* WHAT IS NEEDED:
Answer with a number only: how many lines of the data contain "using"?

:: DATA SHOWN

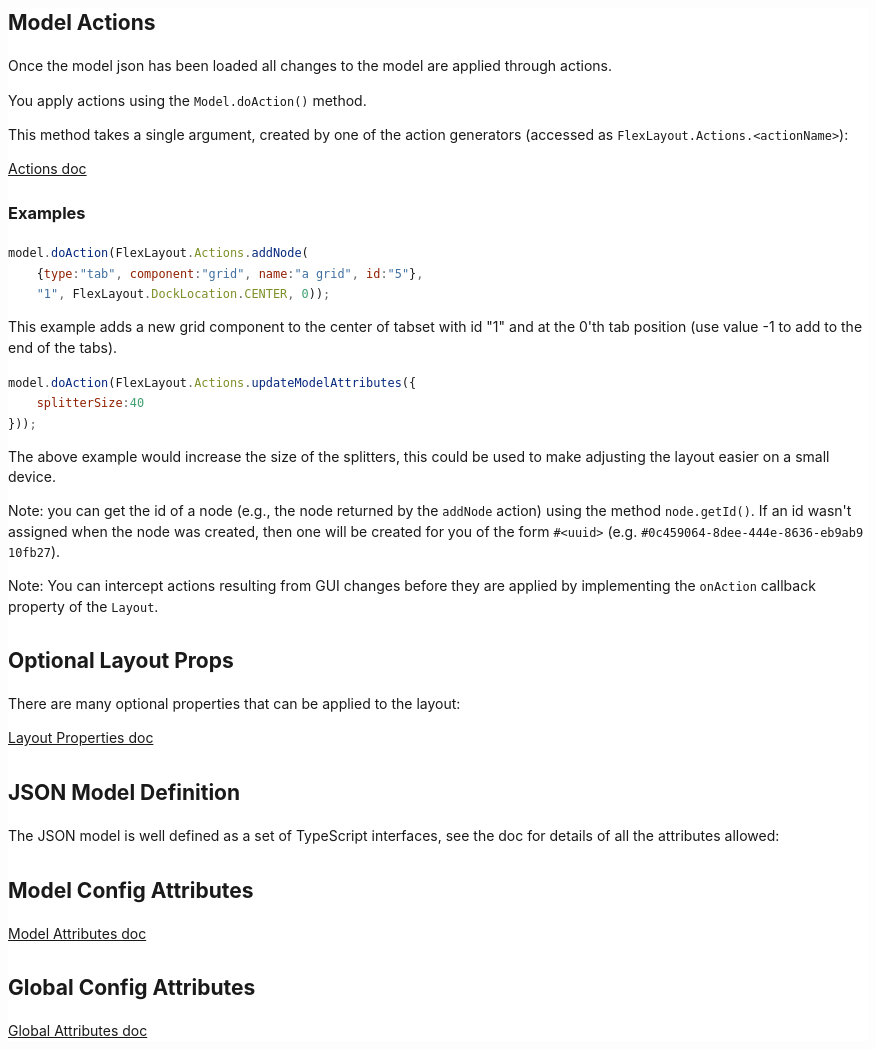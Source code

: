 ## Model Actions
Once the model json has been loaded all changes to the model are applied through actions.

You apply actions using the `Model.doAction()` method.

This method takes a single argument, created by one of the action
generators (accessed as `FlexLayout.Actions.<actionName>`):

[Actions doc](https://rawgit.com/caplin/FlexLayout/demos/demos/v0.8/typedoc/classes/Actions.html)

### Examples
```js
model.doAction(FlexLayout.Actions.addNode(
    {type:"tab", component:"grid", name:"a grid", id:"5"},
    "1", FlexLayout.DockLocation.CENTER, 0));
```

This example adds a new grid component to the center of tabset with id "1" and at the 0'th tab position (use value -1 to add to the end of the tabs).


```js
model.doAction(FlexLayout.Actions.updateModelAttributes({
    splitterSize:40
}));
```

The above example would increase the size of the splitters, this could be used to make
adjusting the layout easier on a small device.

Note: you can get the id of a node (e.g., the node returned by the `addNode`
action) using the method `node.getId()`.
If an id wasn't assigned when the node was created, then one will be created for you of the form `#<uuid>` (e.g. `#0c459064-8dee-444e-8636-eb9ab910fb27`).

Note: You can intercept actions resulting from GUI changes before they are applied by
implementing the `onAction` callback property of the `Layout`.

## Optional Layout Props
There are many optional properties that can be applied to the layout:

[Layout Properties doc](https://rawgit.com/caplin/FlexLayout/demos/demos/v0.8/typedoc/interfaces/ILayoutProps.html)

## JSON Model Definition
The JSON model is well defined as a set of TypeScript interfaces, see the doc for details of all the attributes allowed:

## Model Config Attributes
[Model Attributes doc](https://rawgit.com/caplin/FlexLayout/demos/demos/v0.8/typedoc/interfaces/IJsonModel.html)

## Global Config Attributes
[Global Attributes doc](https://rawgit.com/caplin/FlexLayout/demos/demos/v0.8/typedoc/interfaces/IGlobalAttributes.html)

::::

* RESULT OF THE TASK:
2